The new pet never had to be house trained. He never once ‘peeded’ in the house. It was clear from very early on that he had many unbelievable talents. Conor would hit a sponge ball with his hurley, a hundred metres out in the midst of briars and bramble and the ‘bould’ Dougie would go after it, sniff and persevere until he found it , before bouncing back with the ball in his mouth; eyes shining and tail wagging.

Because of his short legs, sometimes you would just see the long grass dividing as he ran back and forth. Dougie didn’t wait to be asked to play; he came with the ball and dropped it between your feet. If there was no ball, he came with an egg-sized stone. No matter how far, or how difficult you made the throw, Dougie never failed to return with the object.
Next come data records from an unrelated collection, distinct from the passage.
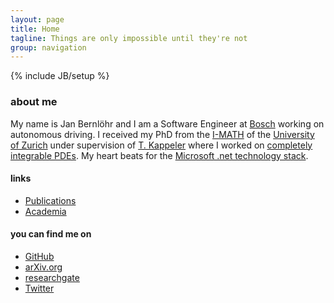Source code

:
 ```yaml
---
layout: page
title: Home
tagline: Things are only impossible until they're not
group: navigation
---
```

{% include JB/setup %}

### about me

My name is Jan Bernlöhr and I am a Software Engineer at [Bosch](https://www.bosch.com) working on autonomous driving. I received my PhD from the [I-MATH](http://math.uzh.ch) of the [University of Zurich](http://www.uzh.ch) under supervision of [T. Kappeler](https://www.math.uzh.ch/index.php?id=professur&L=&key1=113&key2=&key3=&keySemId=) where I worked on [completely integrable PDEs](academia). My heart beats for the [Microsoft .net technology stack](https://www.microsoft.com/net).

#### links
- [Publications](academia/publications)
- [Academia](academia)

#### you can find me on
- [GitHub](https://github.com/janbernloehr)
- [arXiv.org](https://arxiv.org/a/molnar_j_1.html)
- [researchgate](https://www.researchgate.net/profile/Jan_Cornelius_Molnar)
- [Twitter](https://twitter.com/janmnet)
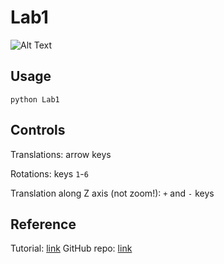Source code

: # Lab1

![Alt Text](https://media.giphy.com/media/Y4cQvBXCpKpabXSbO1/giphy.gif)

## Usage

```python Lab1 ```

## Controls

Translations: arrow keys

Rotations: keys `1`-`6`

Translation along Z axis (not zoom!): `+` and `-` keys

## Reference

Tutorial: [link](http://www.petercollingridge.co.uk/tutorials/3d/pygame/)
GitHub repo: [link](https://github.com/petercollingridge/code-for-blog/tree/master/pygame-3D)
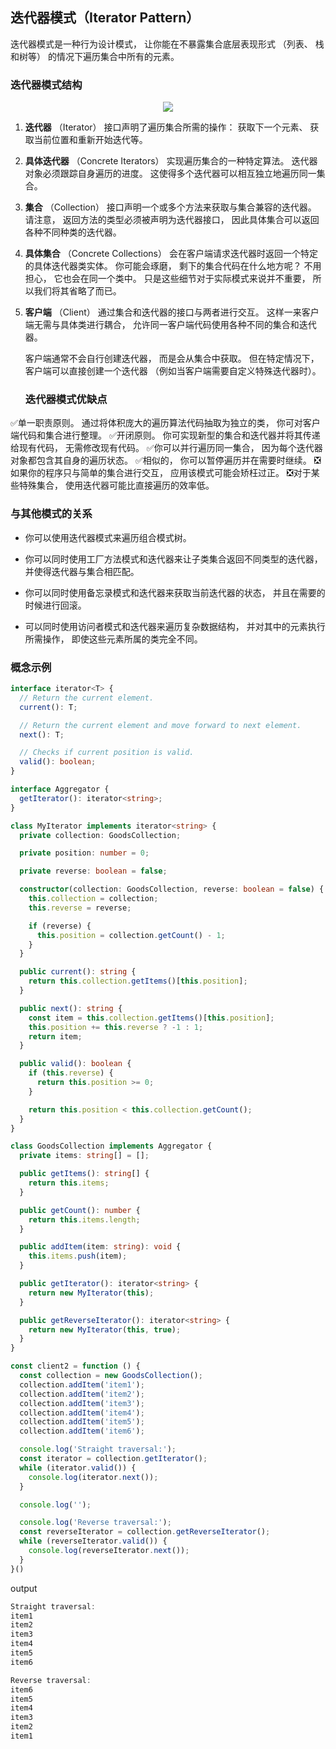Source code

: ## 迭代器模式（Iterator Pattern）

迭代器模式是一种行为设计模式， 让你能在不暴露集合底层表现形式 （列表、 栈和树等） 的情况下遍历集合中所有的元素。

### 迭代器模式结构

<center><img src="https://refactoringguru.cn/images/patterns/diagrams/iterator/structure-indexed.png"/></center>

1. **迭代器** （Iterator） 接口声明了遍历集合所需的操作： 获取下一个元素、 获取当前位置和重新开始迭代等。

2. **具体迭代器** （Concrete Iterators） 实现遍历集合的一种特定算法。 迭代器对象必须跟踪自身遍历的进度。 这使得多个迭代器可以相互独立地遍历同一集合。

3. **集合** （Collection） 接口声明一个或多个方法来获取与集合兼容的迭代器。 请注意， 返回方法的类型必须被声明为迭代器接口， 因此具体集合可以返回各种不同种类的迭代器。

4. **具体集合** （Concrete Collections） 会在客户端请求迭代器时返回一个特定的具体迭代器类实体。 你可能会琢磨， 剩下的集合代码在什么地方呢？ 不用担心， 它也会在同一个类中。 只是这些细节对于实际模式来说并不重要， 所以我们将其省略了而已。

5. **客户端** （Client） 通过集合和迭代器的接口与两者进行交互。 这样一来客户端无需与具体类进行耦合， 允许同一客户端代码使用各种不同的集合和迭代器。
   
    客户端通常不会自行创建迭代器， 而是会从集合中获取。 但在特定情况下， 客户端可以直接创建一个迭代器 （例如当客户端需要自定义特殊迭代器时）。
   
   ### 迭代器模式优缺点

✅单一职责原则。 通过将体积庞大的遍历算法代码抽取为独立的类， 你可对客户端代码和集合进行整理。
✅开闭原则。 你可实现新型的集合和迭代器并将其传递给现有代码， 无需修改现有代码。
✅你可以并行遍历同一集合， 因为每个迭代器对象都包含其自身的遍历状态。
✅相似的， 你可以暂停遍历并在需要时继续。
❎如果你的程序只与简单的集合进行交互， 应用该模式可能会矫枉过正。
❎对于某些特殊集合， 使用迭代器可能比直接遍历的效率低。

### 与其他模式的关系

- 你可以使用迭代器模式来遍历组合模式树。

- 你可以同时使用工厂方法模式和迭代器来让子类集合返回不同类型的迭代器， 并使得迭代器与集合相匹配。

- 你可以同时使用备忘录模式和迭代器来获取当前迭代器的状态， 并且在需要的时候进行回滚。

- 可以同时使用访问者模式和迭代器来遍历复杂数据结构， 并对其中的元素执行所需操作， 即使这些元素所属的类完全不同。

### 概念示例

```ts
interface iterator<T> {
  // Return the current element.
  current(): T;

  // Return the current element and move forward to next element.
  next(): T;

  // Checks if current position is valid.
  valid(): boolean;
}

interface Aggregator {
  getIterator(): iterator<string>;
}

class MyIterator implements iterator<string> {
  private collection: GoodsCollection;

  private position: number = 0;

  private reverse: boolean = false;

  constructor(collection: GoodsCollection, reverse: boolean = false) {
    this.collection = collection;
    this.reverse = reverse;

    if (reverse) {
      this.position = collection.getCount() - 1;
    }
  }

  public current(): string {
    return this.collection.getItems()[this.position];
  }

  public next(): string {
    const item = this.collection.getItems()[this.position];
    this.position += this.reverse ? -1 : 1;
    return item;
  }

  public valid(): boolean {
    if (this.reverse) {
      return this.position >= 0;
    }

    return this.position < this.collection.getCount();
  }
}

class GoodsCollection implements Aggregator {
  private items: string[] = [];

  public getItems(): string[] {
    return this.items;
  }

  public getCount(): number {
    return this.items.length;
  }

  public addItem(item: string): void {
    this.items.push(item);
  }

  public getIterator(): iterator<string> {
    return new MyIterator(this);
  }

  public getReverseIterator(): iterator<string> {
    return new MyIterator(this, true);
  }
}

const client2 = function () {
  const collection = new GoodsCollection();
  collection.addItem('item1');
  collection.addItem('item2');
  collection.addItem('item3');
  collection.addItem('item4');
  collection.addItem('item5');
  collection.addItem('item6');

  console.log('Straight traversal:');
  const iterator = collection.getIterator();
  while (iterator.valid()) {
    console.log(iterator.next());
  }

  console.log('');

  console.log('Reverse traversal:');
  const reverseIterator = collection.getReverseIterator();
  while (reverseIterator.valid()) {
    console.log(reverseIterator.next());
  }
}()
```

output

```ts
Straight traversal:
item1
item2
item3
item4
item5
item6

Reverse traversal:
item6
item5
item4
item3
item2
item1
```
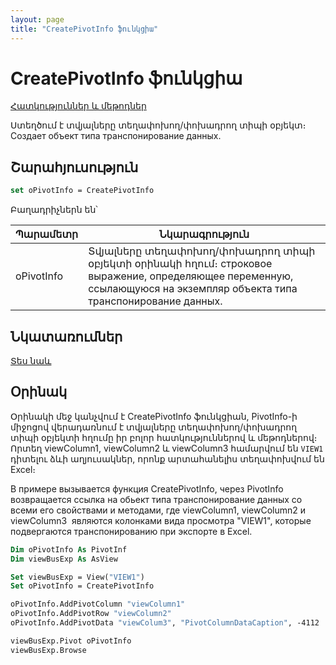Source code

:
 ```yaml
---
layout: page
title: "CreatePivotInfo ֆունկցիա"
---
```


# CreatePivotInfo ֆունկցիա

[Հատկություններ և մեթոդներ](../../PivotInfo.html)

Ստեղծում է տվյալները տեղափոխող/փոխադրող տիպի օբյեկտ։
Создает объект типа транспонирование данных.

## Շարահյուսություն

```vb
set oPivotInfo = CreatePivotInfo
```

Բաղադրիչներն են՝
        
| Պարամետր | Նկարագրություն |
|--|--|
| oPivotInfo | Տվյալները տեղափոխող/փոխադրող տիպի օբյեկտի օրինակի հղում։ строковое выражение, определяющее переменную, ссылающуюся на экземпляр объекта типа транспонирование данных. |


## Նկատառումներ

[Տես նաև](../../../constructors.html)


## Օրինակ

Օրինակի մեջ կանչվում է CreatePivotInfo ֆունկցիան, PivotInfo-ի միջոցով վերադառնում է տվյալները տեղափոխող/փոխադրող տիպի օբյեկտի հղումը իր բոլոր հատկություններով և մեթոդներով։ Որտեղ viewColumn1, viewColumn2 և viewColumn3 համարվում են `VIEW1` դիտելու ձևի աղյուսակներ, որոնք արտահանելիս տեղափոխվում են Excel։

В примере вызывается функция CreatePivotInfo, через PivotInfo возвращается ссылка на обьект типа транспонирование данных со всеми его свойствами и методами, где viewColumn1, viewColumn2 и viewColumn3&nbsp; являются колонками вида просмотра &quot;VIEW1&quot;, которые подвергаются транспонированию при экспорте в Excel. 

```vb
Dim oPivotInfo As PivotInf
Dim viewBusExp As AsView

Set viewBusExp = View("VIEW1")
Set oPivotInfo = CreatePivotInfo

oPivotInfo.AddPivotColumn "viewColumn1"
oPivotInfo.AddPivotRow "viewColumn2"
oPivotInfo.AddPivotData "viewColum3", "PivotColumnDataCaption", -4112

viewBusExp.Pivot oPivotInfo
viewBusExp.Browse
```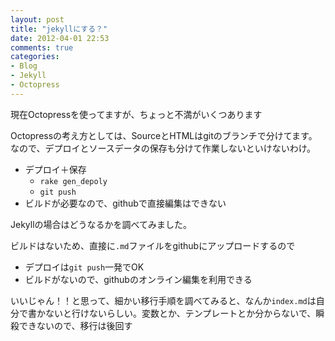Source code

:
 ```yaml
---
layout: post
title: "jekyllにする？"
date: 2012-04-01 22:53
comments: true
categories: 
- Blog
- Jekyll
- Octopress
---
```

現在Octopressを使ってますが、ちょっと不満がいくつあります

Octopressの考え方としては、SourceとHTMLはgitのブランチで分けてます。なので、デプロイとソースデータの保存も分けて作業しないといけないわけ。

* デプロイ＋保存
    * `rake gen_depoly`
    * `git push`
* ビルドが必要なので、githubで直接編集はできない

Jekyllの場合はどうなるかを調べてみました。

ビルドはないため、直接に`.md`ファイルをgithubにアップロードするので

* デプロイは`git push`一発でOK
* ビルドがないので、githubのオンライン編集を利用できる

いいじゃん！！と思って、細かい移行手順を調べてみると、なんか`index.md`は自分で書かないと行けないらしい。変数とか、テンプレートとか分からないで、瞬殺できないので、移行は後回す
He loved the beach and he made many friends there. He understood that strangers with children would be wary of him, so he came carrying a stick in his mouth, and dropped it ten feet away. Eventually a child would throw the stick; Dougie retrieved it – and soon every child on the beach would be playing the game– their laughter and squeals of delight music to the dog’s ears.

Same thing at the playground in Westport. Dogs are not allowed, so Dougie lay waiting for Jack, Trudy or Ciara, at the other side of the fence. When a ball crossed the fence that was his cue. He retrieved the ball and pushed it back in under the wire. All the children, and their parents got to know and adore this exceptional animal. Oh, and sometimes the school secretary would phone Olga to say that Dougie had gone to school that day and needed to be collected!

Olga’s family live on a narrow country lane, off the main road and two miles from the town centre. When I stayed there, Dougie and I had great times together. One morning when we were walking in for the paper, Dougie suddenly dived into a drain and came up with a dirty old tennis ball. I was amazed … how could he have seen it, or sensed it was there?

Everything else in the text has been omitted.